A judge failed to tell them the reasons for his “momentous decision.”

Image: Laura Hutton/Photocall Ireland

IN AN UNUSUAL case in the Dublin District Family Court, Judge Sineád Ní Chúlacháin agreed to give a couple whose children had been taken into care a memo written by the judge who made the order.

The couple are challenging the case in the High Court.

The court was told that Judge Brendan Toale had made the order to take the children into care until the age of 18 on 26 November — but he had not given reasons as to why. The court was told that the parents “were at a loss to understand the momentous decision”.

Care orders 

“They didn’t know what had happened,” counsel for the parents said.
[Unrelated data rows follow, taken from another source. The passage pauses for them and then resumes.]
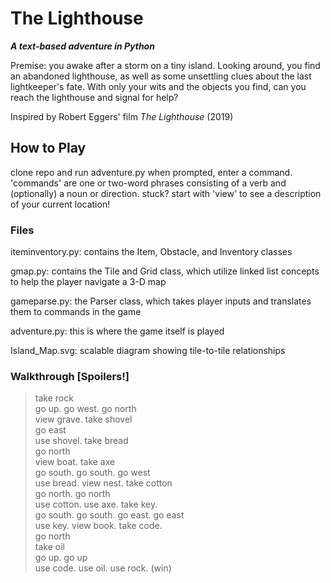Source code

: # The Lighthouse
***A text-based adventure in Python***

<p>Premise: you awake after a storm on a tiny island. Looking around, you find an abandoned lighthouse, as well as some unsettling clues about the last lightkeeper's fate. With only your wits and the objects you find, can you reach the lighthouse and signal for help?</p>

Inspired by Robert Eggers' film *The Lighthouse* (2019) 

## How to Play
clone repo and run adventure.py 
when prompted, enter a command. 'commands' are one or two-word phrases consisting of a verb and (optionally) a noun or direction.
stuck? start with 'view' to see a description of your current location!

### Files
iteminventory.py: contains the Item, Obstacle, and Inventory classes 

gmap.py: contains the Tile and Grid class, which utilize linked list concepts to help the player navigate a 3-D map   

gameparse.py: the Parser class, which takes player inputs and translates them to commands in the game   

adventure.py: this is where the game itself is played  

Island_Map.svg: scalable diagram showing tile-to-tile relationships

### Walkthrough [Spoilers!]
> take rock <br>
> go up. go west. go north <br>
> view grave. take shovel <br>
> go east <br>
> use shovel. take bread <br>
> go north <br>
> view boat. take axe <br>
> go south. go south. go west <br>
> use bread. view nest. take cotton <br>
> go north. go north <br>
> use cotton. use axe. take key. <br>
> go south. go south. go east. go east <br>
> use key. view book. take code. <br>
> go north <br> 
> take oil <br>
> go up. go up <br>
> use code. use oil. use rock. (win)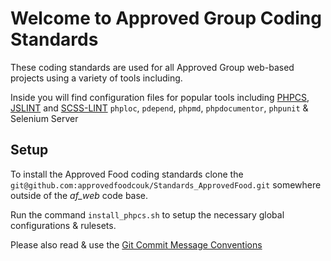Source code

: Welcome to Approved Group Coding Standards
===================================

These coding standards are used for all Approved Group web-based projects using a variety of tools including.

Inside you will find configuration files for popular tools including [PHPCS](https://github.com/squizlabs/PHP_CodeSniffer), [JSLINT](http://www.jslint.com) and [SCSS-LINT](https://github.com/causes/scss-lint)
`phploc`, `pdepend`, `phpmd`, `phpdocumentor`, `phpunit` & Selenium Server

## Setup
To install the Approved Food coding standards clone the `git@github.com:approvedfoodcouk/Standards_ApprovedFood.git` somewhere outside of the _af_web_ code base.

Run the command `install_phpcs.sh` to setup the necessary global configurations & rulesets.

Please also read & use the [Git Commit Message Conventions](https://github.com/approvedfoodcouk/Standards_ApprovedFood/blob/master/docs/git_commit_message_conventions.md)
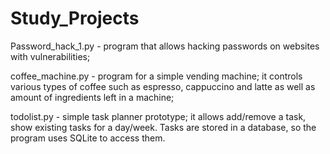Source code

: # Study_Projects

Password_hack_1.py - program that allows hacking passwords on websites with vulnerabilities;

coffee_machine.py - program for a simple vending machine; it controls various types of coffee such as espresso, cappuccino and latte as well as amount of ingredients left in a machine;

todolist.py - simple task planner prototype; it allows add/remove a task, show existing tasks for a day/week. Tasks are stored in a database, so the program uses SQLite to access them.
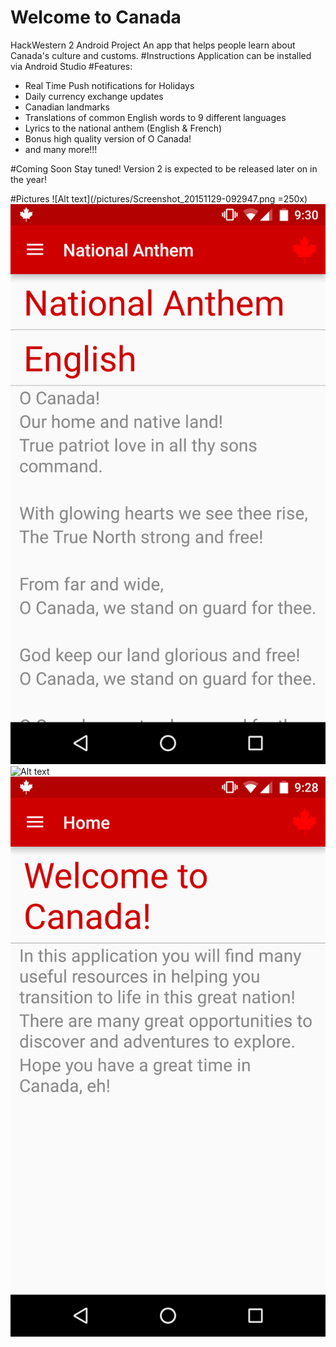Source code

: # Welcome to Canada
HackWestern 2 Android Project
An app that helps people learn about Canada's culture and customs.
#Instructions
Application can be installed via Android Studio
#Features:
* Real Time Push notifications for Holidays
* Daily currency exchange updates
* Canadian landmarks
* Translations of common English words to 9 different languages
* Lyrics to the national anthem (English & French)
* Bonus high quality version of O Canada!
* and many more!!!

#Coming Soon
Stay tuned! Version 2 is expected to be released later on in the year! 

#Pictures
![Alt text](/pictures/Screenshot_20151129-092947.png =250x)
![Alt text](/pictures/Screenshot_20151129-093001.png?)
![Alt text](/pictures/Screenshot_20151129-112111.png?)
![Alt text](/pictures/Screenshot_20151129-092840.png?)



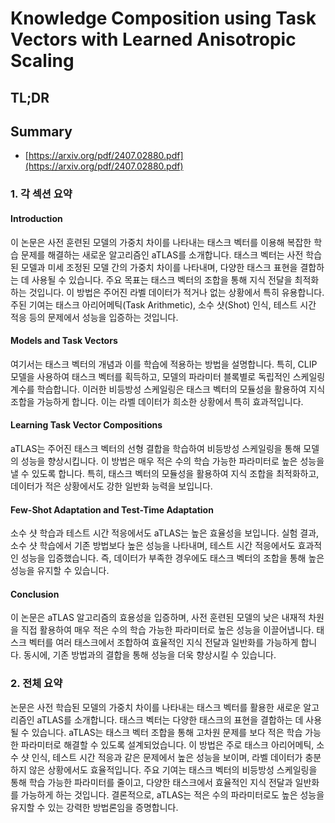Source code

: # Knowledge Composition using Task Vectors with Learned Anisotropic Scaling
## TL;DR
## Summary
- [https://arxiv.org/pdf/2407.02880.pdf](https://arxiv.org/pdf/2407.02880.pdf)

### 1. 각 섹션 요약

#### Introduction
이 논문은 사전 훈련된 모델의 가중치 차이를 나타내는 태스크 벡터를 이용해 복잡한 학습 문제를 해결하는 새로운 알고리즘인 aTLAS를 소개합니다. 태스크 벡터는 사전 학습된 모델과 미세 조정된 모델 간의 가중치 차이를 나타내며, 다양한 태스크 표현을 결합하는 데 사용될 수 있습니다. 주요 목표는 태스크 벡터의 조합을 통해 지식 전달을 최적화하는 것입니다. 이 방법은 주어진 라벨 데이터가 적거나 없는 상황에서 특히 유용합니다. 주된 기여는 태스크 아리어메틱(Task Arithmetic), 소수 샷(Shot) 인식, 테스트 시간 적응 등의 문제에서 성능을 입증하는 것입니다.

#### Models and Task Vectors
여기서는 태스크 벡터의 개념과 이를 학습에 적용하는 방법을 설명합니다. 특히, CLIP 모델을 사용하여 태스크 벡터를 획득하고, 모델의 파라미터 블록별로 독립적인 스케일링 계수를 학습합니다. 이러한 비등방성 스케일링은 태스크 벡터의 모듈성을 활용하여 지식 조합을 가능하게 합니다. 이는 라벨 데이터가 희소한 상황에서 특히 효과적입니다.

#### Learning Task Vector Compositions
aTLAS는 주어진 태스크 벡터의 선형 결합을 학습하여 비등방성 스케일링을 통해 모델의 성능을 향상시킵니다. 이 방법은 매우 적은 수의 학습 가능한 파라미터로 높은 성능을 낼 수 있도록 합니다. 특히, 태스크 벡터의 모듈성을 활용하여 지식 조합을 최적화하고, 데이터가 적은 상황에서도 강한 일반화 능력을 보입니다.

#### Few-Shot Adaptation and Test-Time Adaptation
소수 샷 학습과 테스트 시간 적응에서도 aTLAS는 높은 효율성을 보입니다. 실험 결과, 소수 샷 학습에서 기존 방법보다 높은 성능을 나타내며, 테스트 시간 적응에서도 효과적인 성능을 입증했습니다. 즉, 데이터가 부족한 경우에도 태스크 벡터의 조합을 통해 높은 성능을 유지할 수 있습니다.

#### Conclusion
이 논문은 aTLAS 알고리즘의 효용성을 입증하며, 사전 훈련된 모델의 낮은 내재적 차원을 직접 활용하여 매우 적은 수의 학습 가능한 파라미터로 높은 성능을 이끌어냅니다. 태스크 벡터를 여러 태스크에서 조합하여 효율적인 지식 전달과 일반화를 가능하게 합니다. 동시에, 기존 방법과의 결합을 통해 성능을 더욱 향상시킬 수 있습니다.

### 2. 전체 요약

논문은 사전 학습된 모델의 가중치 차이를 나타내는 태스크 벡터를 활용한 새로운 알고리즘인 aTLAS를 소개합니다. 태스크 벡터는 다양한 태스크의 표현을 결합하는 데 사용될 수 있습니다. aTLAS는 태스크 벡터 조합을 통해 고차원 문제를 보다 적은 학습 가능한 파라미터로 해결할 수 있도록 설계되었습니다. 이 방법은 주로 태스크 아리어메틱, 소수 샷 인식, 테스트 시간 적응과 같은 문제에서 높은 성능을 보이며, 라벨 데이터가 충분하지 않은 상황에서도 효율적입니다. 주요 기여는 태스크 벡터의 비등방성 스케일링을 통해 학습 가능한 파라미터를 줄이고, 다양한 태스크에서 효율적인 지식 전달과 일반화를 가능하게 하는 것입니다. 결론적으로, aTLAS는 적은 수의 파라미터로도 높은 성능을 유지할 수 있는 강력한 방법론임을 증명합니다.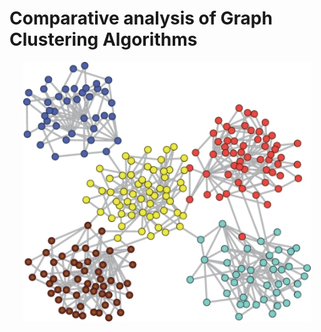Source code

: # Comparative analysis of Graph Clustering Algorithms

<p align="center">
  <img width="460" src="207d0680-99ac-11e9-9b42-d763342f0a1b.png">
</p>

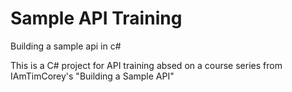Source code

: # Sample API Training
Building a sample api in c#

This is a C# project for API training absed on a course series from IAmTimCorey's "Building a Sample API"

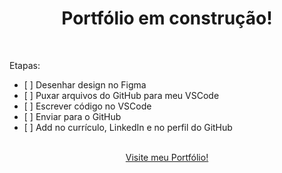 <div align="center">
  <h1>Portfólio em construção!</h1>
</div>

<br>

<div>
  <p>Etapas:</p>
  <ul>
    <li>[ ] Desenhar design no Figma</li>
    <li>[ ] Puxar arquivos do GitHub para meu VSCode</li>
    <li>[ ] Escrever código no VSCode</li>
    <li>[ ] Enviar para o GitHub</li>
    <li>[ ] Add no currículo, LinkedIn e no perfil do GitHub</li>
  </ul>
</div>

<br>

<div align="center">
  <a href="https://wangeloow.github.io/Portfolio/" target="_blank"">Visite meu Portfólio!</a>
</div>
They added that the care orders had stated that the children be placed in the care of the “wrong body” as it mentioned the Health Service Executive (HSE), not the Child and Family Agency (CFA), which is no longer the statutory body that cares for children.

“All very difficult to explain to parents who have lost their children for the entirety of their lives,” they said.

A judicial review is being sought by the parents, with the High Court stating that the memo, which would have the judge’s handwriting and notes “would be of assistance”.

Digital recording 

An order had already been granted for counsel to obtain the transcript of the digital audio recording from court the day the order was made.

Judge Ní Chúlacháin questioned the urgency of the matter and said she was not aware of any other case being made where a judge’s minute book was sought before the District Court.

She said she would hear the case as she didn’t want to do anything that would hold up the High Court. The counsel made their case as to why the memo should be released to them, citing many case laws dating as far back as the 1950s.

The counsel said that there was a “factual dispute” between the CFA and the applicants as to what Judge Toale said on the day, adding that the memorandum could provide a resolution.

Judge’s notes 

However, Judge Ní Chúlacháin said the matter before her was whether she had the power to release the document. “There is no problem as to why you want it… my concern is my jurisdiction,” she said, asking did she have the power to release it.

After much debate over legislation and case law, the judge read that under District Court Rules the judge has the power to release “any other document” that is “reasonably required” in judicial proceedings.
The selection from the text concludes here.